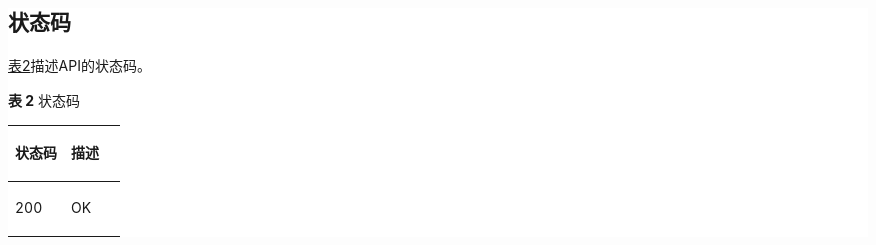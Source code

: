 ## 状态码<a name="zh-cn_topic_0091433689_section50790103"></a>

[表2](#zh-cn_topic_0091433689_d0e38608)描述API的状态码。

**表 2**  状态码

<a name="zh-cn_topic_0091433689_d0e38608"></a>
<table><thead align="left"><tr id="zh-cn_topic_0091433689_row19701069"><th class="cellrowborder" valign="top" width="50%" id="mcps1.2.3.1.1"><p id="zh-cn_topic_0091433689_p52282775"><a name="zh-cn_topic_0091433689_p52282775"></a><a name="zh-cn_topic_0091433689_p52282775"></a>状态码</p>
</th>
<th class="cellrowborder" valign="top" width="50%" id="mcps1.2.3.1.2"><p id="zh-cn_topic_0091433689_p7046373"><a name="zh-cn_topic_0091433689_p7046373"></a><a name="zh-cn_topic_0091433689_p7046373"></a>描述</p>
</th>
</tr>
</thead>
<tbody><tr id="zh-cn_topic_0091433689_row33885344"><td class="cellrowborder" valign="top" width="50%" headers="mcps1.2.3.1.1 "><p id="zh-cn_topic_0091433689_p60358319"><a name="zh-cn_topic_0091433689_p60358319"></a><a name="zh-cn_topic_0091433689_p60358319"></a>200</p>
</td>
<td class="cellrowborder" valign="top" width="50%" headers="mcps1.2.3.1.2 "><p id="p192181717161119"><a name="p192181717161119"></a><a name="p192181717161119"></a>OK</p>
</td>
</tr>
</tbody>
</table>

TASK DESCRIPTION ::
Find out how many lines in the data above hold the word "tbody". Write only the number.

RESPONSE TO THE TASK ::
2